As a youth, Harvey had worked as a circus aerialist. He was working as a property man at the studios when he discovered that his boxing and high diving talents (he had been an AAU champion in both sports) could lead to higher paying opportunities. He joined the Mack Sennett studios in 1919 and began working with the Keystone Kops.

Below: Harvey Parry perfoming a high dive in a film directed by John Ford in the early 1920's. 

Harvey was much in demand as a stuntman, doubling for actors including Humphrey Bogart, George Raft, Clark Gable, Peter Lorre, and many others. 

Below: Harvey doubled Harold Lloyd in "Feet First" (1930)

Below: In "How the West was Won" (1962), Harvey (center) was injured when a water tower fell the wrong way and the stuntmen, including Troy Melton and Joe Yrigoyen, jumped over 20 feet to the ground.

Harvey appeared as a prisoner with Clint Eastwood in "Hang 'em High" (1968)

In his later years, Harvey played character roles.

Below: Harvey played a referee in "Raging Bull" (1980) with Robert De Niro (left) and Johnny Barnes (right.)

Below: Harvey with a fan in 1985.

Jun 15, 2013

Gary Littlejohn

 Gary Littlejohn (b. 1937) has worked as a stuntman and actor on over 300 films. He is also well known as a motorcycle customizer.
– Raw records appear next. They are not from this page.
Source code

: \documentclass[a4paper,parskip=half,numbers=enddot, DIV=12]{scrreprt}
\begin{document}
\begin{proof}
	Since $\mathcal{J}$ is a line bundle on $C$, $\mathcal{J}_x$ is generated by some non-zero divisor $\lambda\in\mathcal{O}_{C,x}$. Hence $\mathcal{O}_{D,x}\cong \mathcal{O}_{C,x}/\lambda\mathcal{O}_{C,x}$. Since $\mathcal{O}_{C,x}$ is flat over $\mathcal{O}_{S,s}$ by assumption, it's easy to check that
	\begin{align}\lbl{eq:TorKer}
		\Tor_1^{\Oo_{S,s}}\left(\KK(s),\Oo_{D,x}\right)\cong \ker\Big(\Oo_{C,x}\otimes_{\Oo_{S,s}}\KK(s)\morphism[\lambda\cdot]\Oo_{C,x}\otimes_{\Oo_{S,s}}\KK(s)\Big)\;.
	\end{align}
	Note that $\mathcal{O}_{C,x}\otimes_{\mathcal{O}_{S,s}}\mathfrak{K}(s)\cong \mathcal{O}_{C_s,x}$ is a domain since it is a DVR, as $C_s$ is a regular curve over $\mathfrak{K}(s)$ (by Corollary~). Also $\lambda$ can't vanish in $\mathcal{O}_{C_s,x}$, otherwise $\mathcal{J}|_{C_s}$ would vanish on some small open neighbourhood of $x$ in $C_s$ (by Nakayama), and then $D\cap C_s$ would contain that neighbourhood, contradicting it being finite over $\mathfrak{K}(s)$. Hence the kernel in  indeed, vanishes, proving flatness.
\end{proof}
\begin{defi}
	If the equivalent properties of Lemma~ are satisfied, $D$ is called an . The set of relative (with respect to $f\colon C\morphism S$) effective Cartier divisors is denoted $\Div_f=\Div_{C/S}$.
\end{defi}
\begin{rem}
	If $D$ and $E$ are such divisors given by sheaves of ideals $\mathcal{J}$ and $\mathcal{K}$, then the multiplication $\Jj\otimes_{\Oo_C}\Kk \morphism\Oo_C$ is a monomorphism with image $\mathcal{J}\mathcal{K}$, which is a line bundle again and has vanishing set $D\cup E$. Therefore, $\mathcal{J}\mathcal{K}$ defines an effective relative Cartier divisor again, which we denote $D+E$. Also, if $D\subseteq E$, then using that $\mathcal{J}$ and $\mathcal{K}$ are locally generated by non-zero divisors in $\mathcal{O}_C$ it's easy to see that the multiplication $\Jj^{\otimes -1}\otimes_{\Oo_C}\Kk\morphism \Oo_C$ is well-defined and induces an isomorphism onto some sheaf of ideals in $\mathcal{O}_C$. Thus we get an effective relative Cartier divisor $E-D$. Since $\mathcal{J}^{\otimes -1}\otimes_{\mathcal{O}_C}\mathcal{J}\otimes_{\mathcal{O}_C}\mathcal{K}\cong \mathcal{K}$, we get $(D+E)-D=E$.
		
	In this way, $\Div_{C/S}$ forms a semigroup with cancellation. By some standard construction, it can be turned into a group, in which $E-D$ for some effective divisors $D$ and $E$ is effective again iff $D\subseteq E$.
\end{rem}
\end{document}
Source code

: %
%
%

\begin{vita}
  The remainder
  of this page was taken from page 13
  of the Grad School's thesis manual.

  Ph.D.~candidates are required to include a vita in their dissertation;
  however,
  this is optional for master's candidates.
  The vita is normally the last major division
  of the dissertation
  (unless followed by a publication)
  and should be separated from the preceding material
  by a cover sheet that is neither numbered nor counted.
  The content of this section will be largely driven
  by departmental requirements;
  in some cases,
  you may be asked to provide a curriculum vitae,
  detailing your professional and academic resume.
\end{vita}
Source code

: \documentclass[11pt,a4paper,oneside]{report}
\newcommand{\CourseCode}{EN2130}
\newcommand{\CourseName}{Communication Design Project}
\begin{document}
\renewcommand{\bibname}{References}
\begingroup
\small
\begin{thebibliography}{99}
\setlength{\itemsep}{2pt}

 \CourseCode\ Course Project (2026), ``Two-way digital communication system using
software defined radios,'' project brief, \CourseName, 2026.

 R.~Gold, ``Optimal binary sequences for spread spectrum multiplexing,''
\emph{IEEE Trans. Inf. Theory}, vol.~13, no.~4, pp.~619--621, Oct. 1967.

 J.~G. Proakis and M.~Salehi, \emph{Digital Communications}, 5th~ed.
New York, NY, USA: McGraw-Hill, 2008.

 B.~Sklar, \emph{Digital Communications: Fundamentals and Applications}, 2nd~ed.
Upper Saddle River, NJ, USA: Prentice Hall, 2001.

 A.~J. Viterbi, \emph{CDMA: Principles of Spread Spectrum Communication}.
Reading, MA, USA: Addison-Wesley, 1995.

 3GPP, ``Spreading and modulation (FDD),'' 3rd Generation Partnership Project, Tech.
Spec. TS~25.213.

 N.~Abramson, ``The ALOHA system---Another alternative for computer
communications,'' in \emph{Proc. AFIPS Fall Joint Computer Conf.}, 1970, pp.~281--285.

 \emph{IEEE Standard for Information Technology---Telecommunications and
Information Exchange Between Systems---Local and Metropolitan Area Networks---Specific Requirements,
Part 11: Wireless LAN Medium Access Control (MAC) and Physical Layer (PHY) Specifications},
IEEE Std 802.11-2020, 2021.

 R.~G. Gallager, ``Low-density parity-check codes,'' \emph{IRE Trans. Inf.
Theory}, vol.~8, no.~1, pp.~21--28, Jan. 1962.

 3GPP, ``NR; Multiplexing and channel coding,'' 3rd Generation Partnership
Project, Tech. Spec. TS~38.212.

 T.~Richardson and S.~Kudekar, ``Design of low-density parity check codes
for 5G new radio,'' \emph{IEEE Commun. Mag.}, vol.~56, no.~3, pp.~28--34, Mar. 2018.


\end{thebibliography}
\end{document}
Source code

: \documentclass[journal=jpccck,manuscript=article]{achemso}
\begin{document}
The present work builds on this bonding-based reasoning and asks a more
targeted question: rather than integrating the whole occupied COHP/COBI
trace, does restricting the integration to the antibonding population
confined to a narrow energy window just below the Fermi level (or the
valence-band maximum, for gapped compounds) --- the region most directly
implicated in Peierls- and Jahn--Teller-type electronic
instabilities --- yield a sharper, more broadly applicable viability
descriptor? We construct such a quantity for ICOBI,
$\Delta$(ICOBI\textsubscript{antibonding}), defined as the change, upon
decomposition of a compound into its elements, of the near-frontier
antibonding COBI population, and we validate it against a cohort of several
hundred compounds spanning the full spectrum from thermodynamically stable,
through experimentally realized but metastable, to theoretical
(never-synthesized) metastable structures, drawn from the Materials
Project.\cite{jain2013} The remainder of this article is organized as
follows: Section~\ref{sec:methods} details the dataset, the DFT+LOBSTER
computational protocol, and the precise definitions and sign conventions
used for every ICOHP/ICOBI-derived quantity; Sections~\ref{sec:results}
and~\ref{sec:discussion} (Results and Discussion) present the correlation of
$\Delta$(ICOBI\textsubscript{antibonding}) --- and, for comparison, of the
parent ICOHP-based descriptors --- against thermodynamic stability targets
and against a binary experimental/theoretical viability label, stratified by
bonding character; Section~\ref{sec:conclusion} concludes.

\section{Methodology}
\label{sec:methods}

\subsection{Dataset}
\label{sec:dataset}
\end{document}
When his work began appearing on magazine covers, American International Pictures asked him to supply the motorcycles on Roger Corman's "The Wild Angels" (1966.)  This led to a new career for Littlejohn. For the next several years, he would build and coordinate motorcycles for almost every motorcycle film AIP made. He also began working as an actor and stuntman on these films. Littlejohn also made a name for himself building custom BMX bicycles, including the Littlejohn sidehack (a sidecar mounted BMX bike.)

Below: Gary (right) appeared in Richard Rush's "The Savage Seven" (1967). Carrying the girl is stuntman Gary Kent.

That's Gary on the cover of a motorcycle magazine in 1968 with the same bike he built and rode in "The Savage Seven."

Below: a magazine ad for Gary's products.

Below: Gary played a Sheriff in Terrence Malick's "Badlands" (1973) starring Martin Sheen and Sissy Spacek.

Below: Gary Littlejohn (left) and director/stuntman Chuck Bail (right) on the set of "The Gumball Rally" (1976).

Jun 7, 2013

Dick Grace

Dick Grace (1898-1965) was a flier in World War I. After the war, he moved to Los Angeles and found work as a stuntman at Fox studios. His specialties were high falls and car stunts. A few years later, he bought several airplanes and started flying for the movies. He became known for crashing airplanes or "crack-ups."

Below: Dick Grace at work.

Below: In May, 1930, Dick was contracted by the General Tire and Rubber Co. to perform a "Blow out proof test" for their tires. 

Below: Dick Grace performing one of his "crack-ups."

Below: Dick Grace standing before a Spad he "cracked-up" for "Wings" (1927)

Below: While performing a stunt crash for "Wings" (1927), his airplane partially overturned. Grace's straps broke and he was thrown against the instrument panel. His neck was broken. He had this photo made wearing his cast.

Below: Dick Grace (center, wearing suit) with actress Colleen Moore (right of Grace), and Grace's stunt squadron, the Buzzards, on the set of "Lilac Time" (1928). 

Dick wrote several books about his adventures including, "Squadron of Death," "I Am Still Alive," and "Visibility Unlimited." His novel, "The Lost Squadron," was made in a movie starring Richard Dix. 

Dick Grace went back into the service (Jan. '43) during World War II. He joined the Army Air Corp and flew several missions with the 8th Air Force as a B-17 co-pilot. After the war, he operated a charter business in South America. He passed away at the age of 67, one of the few early stunt pilots to die of old age.